For years we have been hearing about the “athletic” or “academic-athletic” scandal at UNC. Maybe I am missing something, but where was the athletic scandal? Were teams shaving points? Were tennis players intentionally making bad line calls? Were soccer players taking performance-enhancing drugs? Were athletes competing on the field who were academically ineligible?

No doubt, there has been a scandal at UNC. But what happened in Chapel Hill was an academic scandal. This is not just about semantics. How you characterize the problem dictates how you devise the solution.

Athletes were not the only ones enrolled in bogus AFAM classes. They might have been the intended primary beneficiary, but the scandal appears to have been germinated and incubated by the academic side of the university. Paper classes were the brainchild of “academicians” in the college of arts and sciences.

The irony is that now a vocal group of UNC faculty members is questioning whether big-time athletics can co-exist with a prominent academic research institution. The corruption of athletics is tainting the pure quest for knowledge, they contend.

The simple answer is yes they can co-exist, as they do at reputable institutions all across the country, if the academicians will run the academic program with integrity.

The breakdown at UNC was due to a lack of appropriate controls and accountability systems within the college of arts and sciences. The primary gestation period for this scandal occurred under the watch of a chancellor who was a musician. While universities need scholars in all areas, including music, music is probably not the optimal background to manage a complex $1.5 billion organization.

We have been putting people in charge of the most complicated, politically charged institutions in the country who are ill-prepared to take on such challenges. If we want to avoid a repeat, and if other schools across the country and in our own backyard that are subsidizing athletes’ grades (but have just not gotten caught yet) want to learn from UNC’s failures, they need to consider this reality.

It is undeniable that college athletics has become a major component of American universities. And, yes, athletics involves large sums of money – and money is a corrupting influence. But rather than eliminate athletics, why not put people in charge of these institutions who know how to manage today’s reality? That is a governance problem.
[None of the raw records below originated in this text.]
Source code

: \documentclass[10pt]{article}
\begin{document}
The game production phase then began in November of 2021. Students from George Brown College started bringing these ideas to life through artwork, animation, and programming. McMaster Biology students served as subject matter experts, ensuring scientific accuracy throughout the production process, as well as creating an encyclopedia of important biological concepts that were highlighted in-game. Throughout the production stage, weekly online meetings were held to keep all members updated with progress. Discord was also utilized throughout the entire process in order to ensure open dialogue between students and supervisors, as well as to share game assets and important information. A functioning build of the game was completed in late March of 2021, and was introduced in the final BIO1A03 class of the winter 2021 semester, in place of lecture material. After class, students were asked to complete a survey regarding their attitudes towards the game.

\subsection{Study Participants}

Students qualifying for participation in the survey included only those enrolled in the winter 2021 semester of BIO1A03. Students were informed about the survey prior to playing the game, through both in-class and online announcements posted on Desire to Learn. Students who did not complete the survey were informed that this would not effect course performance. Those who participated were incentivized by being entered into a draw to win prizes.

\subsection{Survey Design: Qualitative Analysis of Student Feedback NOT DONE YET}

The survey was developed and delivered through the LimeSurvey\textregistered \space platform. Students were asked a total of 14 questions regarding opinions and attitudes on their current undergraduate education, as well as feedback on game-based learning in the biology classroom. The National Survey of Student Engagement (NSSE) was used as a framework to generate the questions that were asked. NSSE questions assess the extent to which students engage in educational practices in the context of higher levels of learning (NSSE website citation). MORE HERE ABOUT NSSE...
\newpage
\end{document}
How do we put this sad chapter in UNC’s history behind us? The first question we need to ask is whether UNC has done anything to address this fatal flaw in governance. With the scandal in full view, there was no one in the UNC system better qualified to be named as vice chancellor and provost – the chief academic officer – at UNC-Chapel Hill than Jim Dean. Jim is a world-class expert in leadership, organizational change and strategic decision making. He ran an academic department that required significant management skills. To her credit, the first thing Chancellor Folt did when she set foot on UNC’s campus was to name Jim Dean as provost.

Many in the college of arts and sciences squirmed because Dr. Dean did not come from among their ranks. The fact that he was an expert in organizational control systems and accountability rather than romance languages made some faculty members uneasy. But Chancellor Folt had defined the problem correctly.
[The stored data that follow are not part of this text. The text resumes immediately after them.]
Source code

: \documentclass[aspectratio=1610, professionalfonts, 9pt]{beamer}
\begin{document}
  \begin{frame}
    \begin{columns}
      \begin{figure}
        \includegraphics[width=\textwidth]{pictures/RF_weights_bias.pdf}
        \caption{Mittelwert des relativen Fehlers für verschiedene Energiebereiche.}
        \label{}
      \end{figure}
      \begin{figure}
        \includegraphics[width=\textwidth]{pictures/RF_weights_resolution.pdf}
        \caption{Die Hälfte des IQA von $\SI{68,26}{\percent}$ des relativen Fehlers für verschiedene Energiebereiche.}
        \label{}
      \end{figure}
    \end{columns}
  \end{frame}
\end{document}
The second change that is required to improve the faulty governance that gave us this academic scandal is to have more people who understand complex organizations appointed to the UNC Boards of Governors and Trustees. And that is exactly what has happened in the past couple years following the election of a governor who had spent a career working in a complex organization. The UNC Board of Governors is too large to be highly functional, but at least the composition of its membership is improving.
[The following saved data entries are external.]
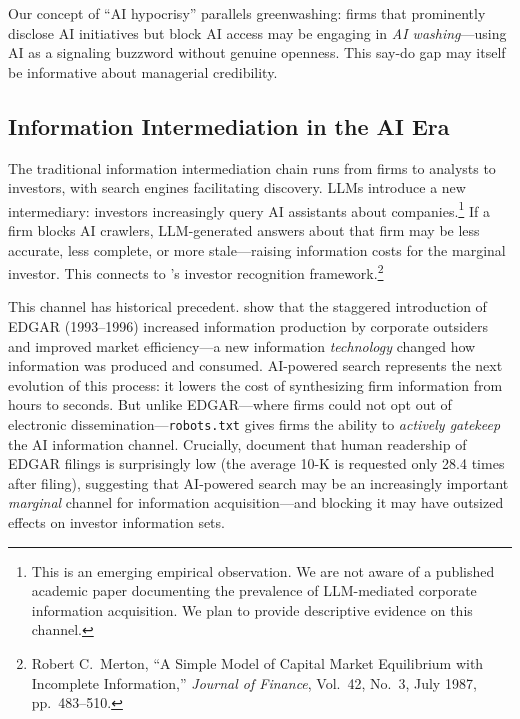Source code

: \documentclass[12pt,a4paper]{article}
\begin{document}
Our concept of ``AI hypocrisy'' parallels greenwashing: firms that prominently disclose AI initiatives but block AI access may be engaging in \emph{AI washing}---using AI as a signaling buzzword without genuine openness. This say-do gap may itself be informative about managerial credibility.

\subsection{Information Intermediation in the AI Era}

The traditional information intermediation chain runs from firms to analysts to investors, with search engines facilitating discovery. LLMs introduce a new intermediary: investors increasingly query AI assistants about companies.\footnote{This is an emerging empirical observation. We are not aware of a published academic paper documenting the prevalence of LLM-mediated corporate information acquisition. We plan to provide descriptive evidence on this channel.} If a firm blocks AI crawlers, LLM-generated answers about that firm may be less accurate, less complete, or more stale---raising information costs for the marginal investor. This connects to \citet{Merton1987}'s investor recognition framework.\footnote{Robert C.~Merton, ``A Simple Model of Capital Market Equilibrium with Incomplete Information,'' \emph{Journal of Finance}, Vol.~42, No.~3, July 1987, pp.~483--510.}

This channel has historical precedent. \citet{GaoHuang2020} show that the staggered introduction of EDGAR (1993--1996) increased information production by corporate outsiders and improved market efficiency---a new information \emph{technology} changed how information was produced and consumed. AI-powered search represents the next evolution of this process: it lowers the cost of synthesizing firm information from hours to seconds. But unlike EDGAR---where firms could not opt out of electronic dissemination---\texttt{robots.txt} gives firms the ability to \emph{actively gatekeep} the AI information channel. Crucially, \citet{LoughranMcDonald2017} document that human readership of EDGAR filings is surprisingly low (the average 10-K is requested only 28.4 times after filing), suggesting that AI-powered search may be an increasingly important \emph{marginal} channel for information acquisition---and blocking it may have outsized effects on investor information sets.
\end{document}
It is important to characterize the scandal correctly as an academic problem. Perhaps the scholars in Chapel Hill who are screaming from the mountaintop that we need to purge our research universities of athletics should pause, take a deep breath and internalize an insight from that great scholar Pogo: “We have met the enemy, and they are us.” The best scholars don’t make the best administrators.

Michael Jacobs is CEO of Jacobs Capital and a professor at UNC, where he teaches MBA classes on corporate governance and business and government.

 

November 12, 2014 at 10:43 am
Robert White says:

So let me get this straight; a UNC academic & professor is defending UNC from criticism about a scandal that without question led to benefits for UNC athletics. Have I got that right? Shocker.

November 13, 2014 at 11:20 am
Sedalia Booker says:

No, he's arguing that what happened, while unquestionably a scandal and the fault of UNC, has been mischaracterized as an athletic scandal when it's really an academic scandal and needs to be dealt with by changes to the academic side. If anything, you would think a UNC professor would be predisposed to argue that it was all the fault of those nasty icky jocks and the academics like him were as pure as the driven snow. Agree or disagree, this is not an op-ed about someone defending his employer.